共感覚と不登校(part3)~意識不明は突然に~

小学校時代に、親や先生など身近な大人に「自分を理解してもらえない」という経験を嫌というほどした私は、自分でも気づかないうちに、周囲に対して壁を作るようになっていた。「優等生」は、知らず知らずのうちに周りから浮いてしまう自分に気づかれないための、ある種「鎧」だったのではないかと今では思ったりする。

そんな私は両親の勧めにより、地元でそこそこ有名な中高一貫校へ進学、そして3年間、小学校時代に輪をかけた「優等生」として、順風満帆な日々を過ごした。少なくとも両親にはそう見えていたと思う。成績は常に学年トップクラス、部活では部長を務め、友人関係も良好…小学校入学当時に「不登校宣言」をした娘の片鱗はもうどこにも見られなかったのだから。

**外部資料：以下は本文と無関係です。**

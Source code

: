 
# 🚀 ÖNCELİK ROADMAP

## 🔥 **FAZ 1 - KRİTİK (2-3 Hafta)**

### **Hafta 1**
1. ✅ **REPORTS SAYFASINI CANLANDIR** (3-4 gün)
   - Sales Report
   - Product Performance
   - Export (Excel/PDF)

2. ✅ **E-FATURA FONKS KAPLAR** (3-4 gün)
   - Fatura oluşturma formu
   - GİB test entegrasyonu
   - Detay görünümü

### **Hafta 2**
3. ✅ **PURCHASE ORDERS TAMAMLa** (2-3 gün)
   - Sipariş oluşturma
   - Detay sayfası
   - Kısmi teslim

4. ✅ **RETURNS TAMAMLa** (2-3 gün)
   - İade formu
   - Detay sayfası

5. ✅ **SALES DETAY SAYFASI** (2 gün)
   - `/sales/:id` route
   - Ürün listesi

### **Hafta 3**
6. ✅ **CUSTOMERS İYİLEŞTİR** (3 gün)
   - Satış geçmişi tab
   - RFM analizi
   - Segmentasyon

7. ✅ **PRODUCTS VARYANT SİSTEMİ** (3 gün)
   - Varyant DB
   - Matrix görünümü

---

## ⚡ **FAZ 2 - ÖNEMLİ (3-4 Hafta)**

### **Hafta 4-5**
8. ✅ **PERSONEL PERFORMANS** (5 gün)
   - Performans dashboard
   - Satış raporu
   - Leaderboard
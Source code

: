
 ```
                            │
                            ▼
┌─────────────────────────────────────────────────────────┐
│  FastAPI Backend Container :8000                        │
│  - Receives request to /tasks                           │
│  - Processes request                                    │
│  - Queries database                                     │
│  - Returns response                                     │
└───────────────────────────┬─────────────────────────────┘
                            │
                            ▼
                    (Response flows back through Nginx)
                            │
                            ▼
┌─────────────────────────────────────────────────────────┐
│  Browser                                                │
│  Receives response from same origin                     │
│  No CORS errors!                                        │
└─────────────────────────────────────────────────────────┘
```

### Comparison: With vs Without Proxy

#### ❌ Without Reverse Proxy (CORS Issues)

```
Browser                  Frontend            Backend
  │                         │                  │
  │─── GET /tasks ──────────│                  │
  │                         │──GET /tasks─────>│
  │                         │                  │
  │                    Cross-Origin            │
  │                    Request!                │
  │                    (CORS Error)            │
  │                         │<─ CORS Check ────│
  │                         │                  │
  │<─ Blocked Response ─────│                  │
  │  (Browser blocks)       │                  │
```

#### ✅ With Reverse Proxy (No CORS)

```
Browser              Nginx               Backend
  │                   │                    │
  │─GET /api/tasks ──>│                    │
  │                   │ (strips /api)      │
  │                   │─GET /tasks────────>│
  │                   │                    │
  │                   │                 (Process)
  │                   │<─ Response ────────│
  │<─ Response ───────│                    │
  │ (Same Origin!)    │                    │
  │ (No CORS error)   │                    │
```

しかし、両親は知らなかった。私が保健室登校をしていたことを。
中学を卒業する2~3ヶ月前頃からだろうか、私はまた、酷い頭痛や眩暈に襲われるようになった。小学校時代に感じた症状とは比べ物にならない、目を開けていられないほどの痛み。最初は、1時間ほど保健室のベッドで休めばまた教室に戻ることができたのだが、次第に症状は悪化し、登校から下校まで終日、保健室から出られない日が増えていった。普通であれば、この時点で保護者へ連絡が入ったはずなのだが、ちょうど時期にも恵まれ(?)(卒業式を控え、毎日思い出作りや卒業式の練習くらいしかやることがなかった)、親にバレることはなかった。加えて、コツコツと「優等生貯金」―すなわち周囲からの信頼度―を蓄えていたこともあり、私がまさか親に内緒で保健室登校しているとは誰も思っていなかった。

体調に異変を感じ始めた頃、私には不安が2つあった。
1つは共感覚がどんどん強くなっていたこと。もう1つはそのことが親に知られたらどうなるのかということ。特に後者が気がかりだった。当時、いろいろなことが重なって、お世辞にも両親の関係や家庭環境が良いとは言えない状況だったこともあり(いや、正直に言ってしまえば帰宅できない日があったほど極悪だった)、ここでまた私が「不登校もどき」に逆戻りしていることを知られたら……今度こそ、私の居場所は本当になくなる。絶対にバレる訳にはいかない。
今、振り返ると、気にするべきは1つ目の不安だったと思うのだが、当時は、「(共感覚をもつ)自分は嫌われる、もしくは落胆される存在」だと信じて疑わなかった。自分の思い込みを疑うことができないほど、最初に自分を信じてもらえなかったときのショックが強く残っていたのだと思う。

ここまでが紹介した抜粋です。